The Iraqi Government is dealing with large-scale reconstruction, but “there is just no attention to these basic services, and if there is, it is on a sectarian emphasis,” she added.

Citing figures from the UN Children’s Fund (UNICEF), she said that only half of Iraq’s children are currently going to school, and that “the issue of psychosocial services remains extremely problematic with surveys in Basra and other places showing 80 per cent with psychological symptoms.”

Ms. Coomaraswamy called for “diplomatic and political initiatives to secure humanitarian access for the major humanitarian actors. Supplying them with US military security is just not enough. There is a need to actually do the work, to try and get humanitarian access.”

Saying that over 1,500 children are being held in detention by the Multinational Forces in Iraq (MNF) and by the Iraqi Government, she commented that both must “respect international norms and standards with regard to children in detention.”

Although the MNF had made progress since the end of last year on family visits, education and recreation for the children in its custody, Ms. Coomaraswamy said that children “should not be held in military detention,” without access to outside legal counsel. Of the more than 1,000 children in Iraqi detention, she said that “there is no education, no recreation – nothing being given to these children.”
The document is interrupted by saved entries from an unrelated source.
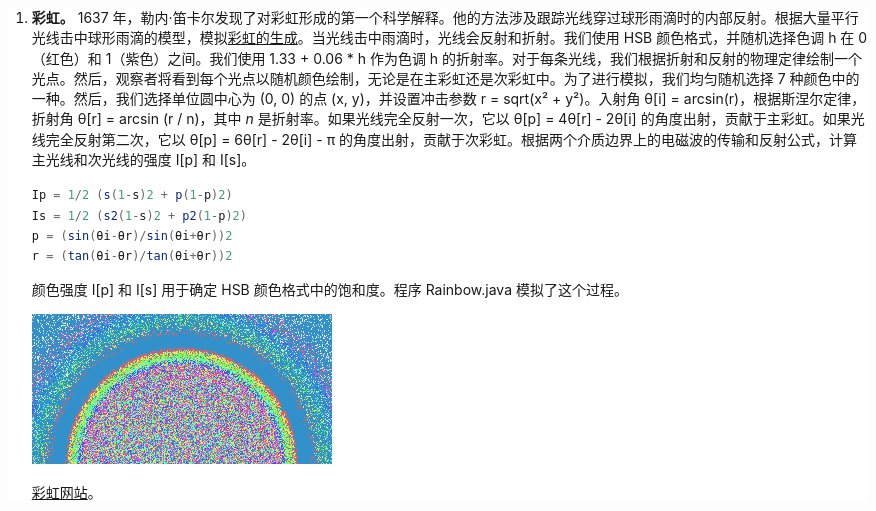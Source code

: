 1.  **彩虹。** 1637 年，勒内·笛卡尔发现了对彩虹形成的第一个科学解释。他的方法涉及跟踪光线穿过球形雨滴时的内部反射。根据大量平行光线击中球形雨滴的模型，模拟[彩虹的生成](http://astro.temple.edu/~dhill001/MCRain/MCRain.html)。当光线击中雨滴时，光线会反射和折射。我们使用 HSB 颜色格式，并随机选择色调 h 在 0（红色）和 1（紫色）之间。我们使用 1.33 + 0.06 * h 作为色调 h 的折射率。对于每条光线，我们根据折射和反射的物理定律绘制一个光点。然后，观察者将看到每个光点以随机颜色绘制，无论是在主彩虹还是次彩虹中。为了进行模拟，我们均匀随机选择 7 种颜色中的一种。然后，我们选择单位圆中心为 (0, 0) 的点 (x, y)，并设置冲击参数 r = sqrt(x² + y²)。入射角 θ[i] = arcsin(r)，根据斯涅尔定律，折射角 θ[r] = arcsin (r / n)，其中 *n* 是折射率。如果光线完全反射一次，它以 θ[p] = 4θ[r] - 2θ[i] 的角度出射，贡献于主彩虹。如果光线完全反射第二次，它以 θ[p] = 6θ[r] - 2θ[i] - π 的角度出射，贡献于次彩虹。根据两个介质边界上的电磁波的传输和反射公式，计算主光线和次光线的强度 I[p] 和 I[s]。

    ```java
    Ip = 1/2 (s(1-s)2 + p(1-p)2)
    Is = 1/2 (s2(1-s)2 + p2(1-p)2)
    p = (sin(θi-θr)/sin(θi+θr))2
    r = (tan(θi-θr)/tan(θi+θr))2

    ```

    颜色强度 I[p] 和 I[s] 用于确定 HSB 颜色格式中的饱和度。程序 Rainbow.java 模拟了这个过程。

    ![彩虹](img/8554ad2d7682ac7898483818fc79adcf.png)

    [彩虹网站](http://www.rebeccapaton.net/rainbows/index.htm)。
Citing anecdotal and eyewitness evidence, the UN envoy also said that “since the Samara bombing of 2006 a large number of children were being recruited by the militias and the insurgent groups, that in some cases payment is given as inducement and that there was a general belief among the various groups that children should be mobilized to protect the particular group – a total mobilization of the community.”

She called on religious and community leaders to make sure that children “are not included in the conflict, to make the appeals and to raise awareness about this issue – so that they can be sent back to school.”